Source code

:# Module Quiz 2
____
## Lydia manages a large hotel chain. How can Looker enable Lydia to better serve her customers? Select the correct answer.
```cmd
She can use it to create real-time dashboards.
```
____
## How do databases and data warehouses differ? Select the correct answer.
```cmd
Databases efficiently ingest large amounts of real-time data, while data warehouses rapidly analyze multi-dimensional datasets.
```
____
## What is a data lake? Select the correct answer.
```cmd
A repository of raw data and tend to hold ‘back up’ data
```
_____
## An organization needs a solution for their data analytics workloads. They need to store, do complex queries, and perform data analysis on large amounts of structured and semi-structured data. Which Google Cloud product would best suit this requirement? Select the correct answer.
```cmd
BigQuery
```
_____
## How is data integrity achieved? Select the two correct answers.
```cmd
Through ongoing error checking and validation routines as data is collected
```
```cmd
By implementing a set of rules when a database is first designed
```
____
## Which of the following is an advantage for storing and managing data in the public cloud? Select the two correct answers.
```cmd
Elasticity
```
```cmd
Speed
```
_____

*Exercise instructions*:
Go through the listing above and return each line where the word "answers" occurs.

*Written response*:
## How is data integrity achieved? Select the two correct answers.
## Which of the following is an advantage for storing and managing data in the public cloud? Select the two correct answers.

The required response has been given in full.